The Colts are not halfway to a 16-0 record because they’re 8-0. Think of all the 8-0 teams you’ve ever seen. How many of them have gone undefeated? (Teacher’s edition: 1.) If the Colts get to 14-0, they’ll be about halfway to 16-0.
And the Patriots are a live opponent, but they’re not THE PATRIOTS of the last two years. They’re still a pretty good team. They’ve beaten the Pittsburgh Steelers and the Atlanta Falcons on the road. But they’ve also been thrashed twice now, by the Colts and the San Diego Chargers, both times on their home field.
The injuries have finally taken their toll, not just on defense but also on the offensive line.

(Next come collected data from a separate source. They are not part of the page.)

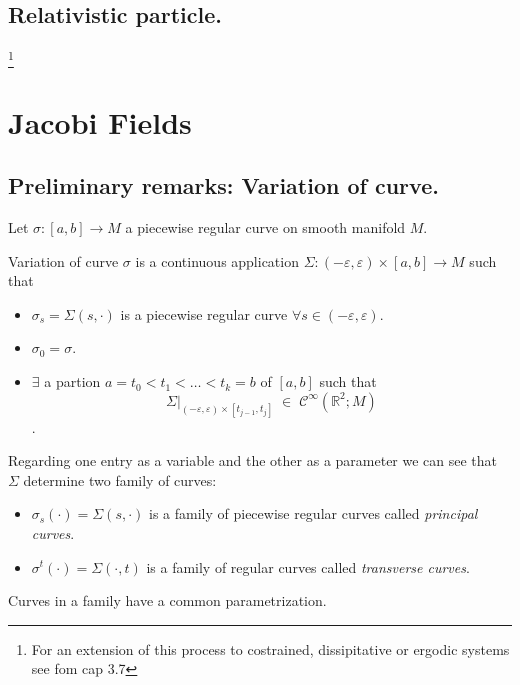 \documentclass[a4paper,12pt]{scrartcl}    %
\begin{document}
    
    
\subsection{Relativistic particle.}
	\footnote{For an extension of this process to costrained, dissipitative or ergodic systems see fom cap 3.7}


\newpage
\section{Jacobi Fields}

\subsection{Preliminary remarks: Variation of curve.}
Let $\sigma:[a,b]\rightarrow M$ a piecewise regular curve on smooth manifold $M$.

 \begin{definition}
  Variation of curve $\sigma$ is a continuous application $\Sigma: (-\varepsilon, \varepsilon) \times [a,b] \rightarrow M$ such that
  \begin{itemize}
   \item $\sigma_s = \Sigma(s, \cdot)$ is a piecewise regular curve $\forall s \in  (-\varepsilon, \varepsilon)$.
   \item $\sigma_0 = \sigma$.
   \item $\exists$ a partion $ a= t_0 < t_1 < \ldots < t_k=b$ of $[a,b]$ such that 
   $$ \Sigma \big \vert_{(-\varepsilon, \varepsilon) \times [t_{j-1},t_{j}]}\; \in \; \mathcal{C}^\infty(\mathbb{R}^2; M)$$.
  \end{itemize}
 \end{definition}
 
 \begin{notationfix}
  Regarding one entry as a variable and the other as a parameter we can see that $\Sigma$ determine two family of curves:
  \begin{itemize}
   \item $\sigma_s(\cdot)= \Sigma(s, \cdot)$ is a family of piecewise regular curves called \emph{principal curves}.
   \item $\sigma^t(\cdot)= \Sigma(\cdot , t)$ is a family of regular curves called \emph{transverse curves}.
  \end{itemize}
  Curves in a family have a common parametrization.
 \end{notationfix}
 
\end{document}
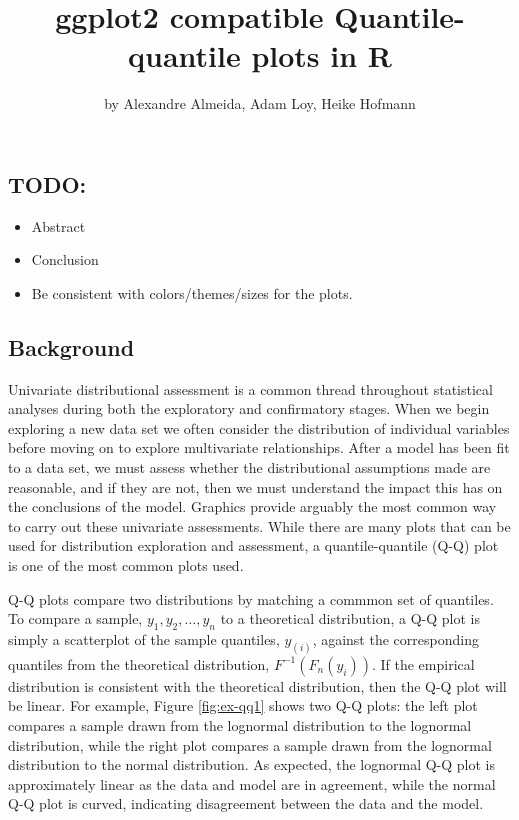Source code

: \title{ggplot2 compatible Quantile-quantile plots in R}
\author{by Alexandre Almeida, Adam Loy, Heike Hofmann}

\maketitle


\newcommand{\hh}[1]{{\textcolor{orange}{#1}}}
\newcommand{\al}[1]{{\textcolor{violet}{#1}}}
\newcommand{\alex}[1]{{\textcolor{green}{#1}}}

\subsection{TODO:}\label{todo}

\begin{itemize}
\item
  Abstract
\item
  Conclusion
\item
  Be consistent with colors/themes/sizes for the plots.
\end{itemize}

\subsection{Background}\label{background}

\label{sec:background}

Univariate distributional assessment is a common thread throughout
statistical analyses during both the exploratory and confirmatory
stages. When we begin exploring a new data set we often consider the
distribution of individual variables before moving on to explore
multivariate relationships. After a model has been fit to a data set, we
must assess whether the distributional assumptions made are reasonable,
and if they are not, then we must understand the impact this has on the
conclusions of the model. Graphics provide arguably the most common way
to carry out these univariate assessments. While there are many plots
that can be used for distribution exploration and assessment, a
quantile-quantile (Q-Q) plot \citep{Wilk1968-ii} is one of the most
common plots used.

Q-Q plots compare two distributions by matching a commmon set of
quantiles. To compare a sample, \(y_1, y_2, \ldots, y_n\) to a
theoretical distribution, a Q-Q plot is simply a scatterplot of the
sample quantiles, \(y_{(i)}\), against the corresponding quantiles from
the theoretical distribution, \(F^{-1}\left( F_n(y_i) \right)\). If the
empirical distribution is consistent with the theoretical distribution,
then the Q-Q plot will be linear. For example, Figure \ref{fig:ex-qq1}
shows two Q-Q plots: the left plot compares a sample drawn from the
lognormal distribution to the lognormal distribution, while the right
plot compares a sample drawn from the lognormal distribution to the
normal distribution. As expected, the lognormal Q-Q plot is
approximately linear as the data and model are in agreement, while the
normal Q-Q plot is curved, indicating disagreement between the data and
the model.

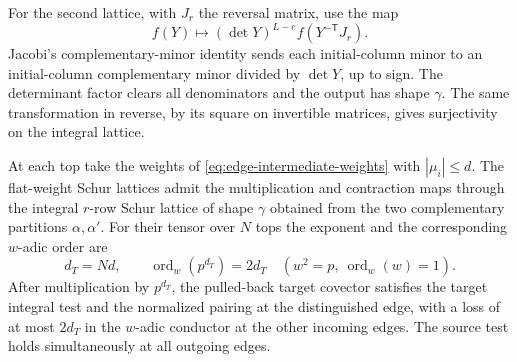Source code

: For the second lattice,
with \(J_r\) the reversal matrix, use the map
\[
             f(Y)\longmapsto (\det Y)^{L-e} f(Y^{-\mathsf T}J_r).
\]
Jacobi's complementary-minor identity sends each initial-column
minor to an initial-column complementary minor divided by
\(\det Y\), up to sign. The determinant factor clears all
denominators and the output has shape \(\gamma\).
The same transformation in reverse, by its square on invertible
matrices, gives surjectivity on the integral lattice.

\begin{proposition}
\label{prop:integral-edge-contraction}
At each top take the weights of \eqref{eq:edge-intermediate-weights}
with \(|\mu_i|\le d\). The flat-weight Schur lattices admit
the multiplication and contraction maps through the integral
\(r\)-row Schur lattice of shape \(\gamma\) obtained from the
two complementary partitions \(\alpha,\alpha'\). For their tensor over \(N\) tops the exponent and the corresponding \(w\)-adic order are
\[
 d_T=Nd,\qquad \operatorname{ord}_w(p^{d_T})=2d_T\quad(w^2=p,\ \operatorname{ord}_w(w)=1).
\]
 After multiplication by \(p^{d_T}\), the pulled-back target
covector satisfies the target integral test and the normalized pairing
at the distinguished edge, with a loss of at most \(2d_T\) in the
\(w\)-adic conductor at the other incoming edges. The source test
holds simultaneously at all outgoing edges.
\end{proposition}

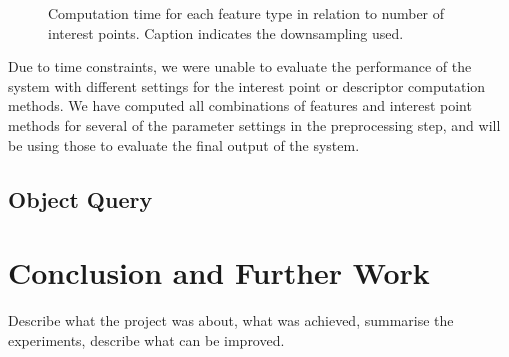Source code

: \documentclass[11pt,a4paper]{kth-mag}
\begin{document}
\begin{figure}
  \caption{Computation time for each feature type in relation to number of
    interest points. Caption indicates the downsampling used.}
  \label{fig:feature_agg}
\end{figure}

Due to time constraints, we were unable to evaluate the performance of the
system with different settings for the interest point or descriptor computation
methods. We have computed all combinations of features and interest point
methods for several of the parameter settings in the preprocessing step, and
will be using those to evaluate the final output of the system.

\section{Object Query}

\label{queryexp}
\chapter{Conclusion and Further Work}
\label{chap:conc}
Describe what the project was about, what was achieved, summarise the
experiments, describe what can be improved.

\printbibliography
\end{document}
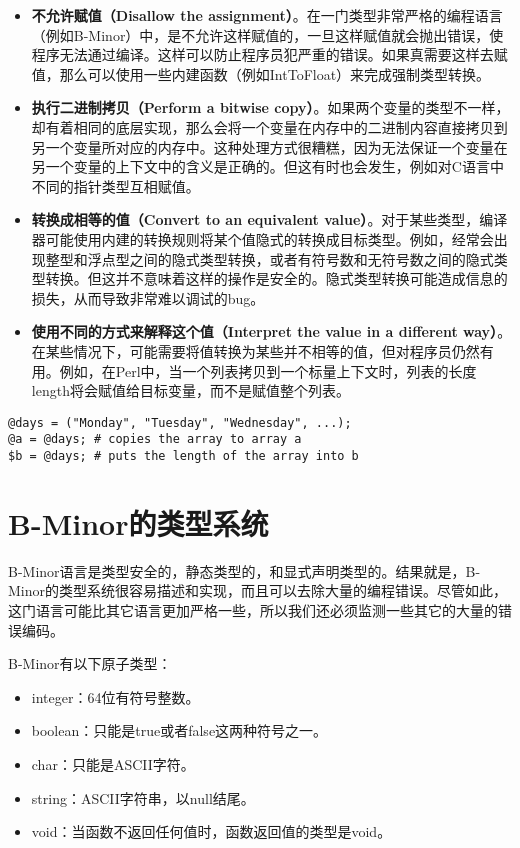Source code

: \documentclass[cn,11pt,chinese]{elegantbook}
\begin{document}
\begin{itemize}
  \item \textbf{不允许赋值（Disallow the assignment）}。在一门类型非常严格的编程语言（例如B-Minor）中，是不允许这样赋值的，一旦这样赋值就会抛出错误，使程序无法通过编译。这样可以防止程序员犯严重的错误。如果真需要这样去赋值，那么可以使用一些内建函数（例如IntToFloat）来完成强制类型转换。
  \item \textbf{执行二进制拷贝（Perform a bitwise copy）}。如果两个变量的类型不一样，却有着相同的底层实现，那么会将一个变量在内存中的二进制内容直接拷贝到另一个变量所对应的内存中。这种处理方式很糟糕，因为无法保证一个变量在另一个变量的上下文中的含义是正确的。但这有时也会发生，例如对C语言中不同的指针类型互相赋值。
  \item \textbf{转换成相等的值（Convert to an equivalent value）}。对于某些类型，编译器可能使用内建的转换规则将某个值隐式的转换成目标类型。例如，经常会出现整型和浮点型之间的隐式类型转换，或者有符号数和无符号数之间的隐式类型转换。但这并不意味着这样的操作是安全的。隐式类型转换可能造成信息的损失，从而导致非常难以调试的bug。
  \item \textbf{使用不同的方式来解释这个值（Interpret the value in a different way）}。在某些情况下，可能需要将值转换为某些并不相等的值，但对程序员仍然有用。例如，在Perl中，当一个列表拷贝到一个标量上下文时，列表的长度length将会赋值给目标变量，而不是赋值整个列表。
\end{itemize}

\begin{verbatim}
@days = ("Monday", "Tuesday", "Wednesday", ...);
@a = @days; # copies the array to array a
$b = @days; # puts the length of the array into b
\end{verbatim}

\section{B-Minor的类型系统}

B-Minor语言是类型安全的，静态类型的，和显式声明类型的。结果就是，B-Minor的类型系统很容易描述和实现，而且可以去除大量的编程错误。尽管如此，这门语言可能比其它语言更加严格一些，所以我们还必须监测一些其它的大量的错误编码。

B-Minor有以下原子类型：

\begin{itemize}
  \item integer：64位有符号整数。
  \item boolean：只能是true或者false这两种符号之一。
  \item char：只能是ASCII字符。
  \item string：ASCII字符串，以null结尾。
  \item void：当函数不返回任何值时，函数返回值的类型是void。
\end{itemize}
\end{document}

The loss of the two coordinators, Romeo Crennel and Charlie Weis, may have had an impact as well.
Whatever it is, and however much good beating them does for the Colts’ psyche, the Patriots are just another team now, one of several scrambling for a playoff spot.
They’re likely to make it, since they’re aided by playing in a weak division where 4-4 puts you in first place. And they’re going to keep getting help from a soft schedule. They could go 6-2 in the second half without playing any better than they have so far.
The Colts still have to play dangerous games in Cincinnati, Jacksonville and Seattle, and they have to play the Steelers and Chargers at home. And that’s not to mention those trip-up games that sometimes happen to NFL teams that are cruising along, home games against the Houston Texans, Tennessee Titans and Arizona Cardinals.
Indy could go 5-3 in the second half without playing any worse than it has so far. Overall, that is. If the Colts keep playing like they did Monday night, the ’72 Dolphins are going to have to take an interest.
In about six weeks.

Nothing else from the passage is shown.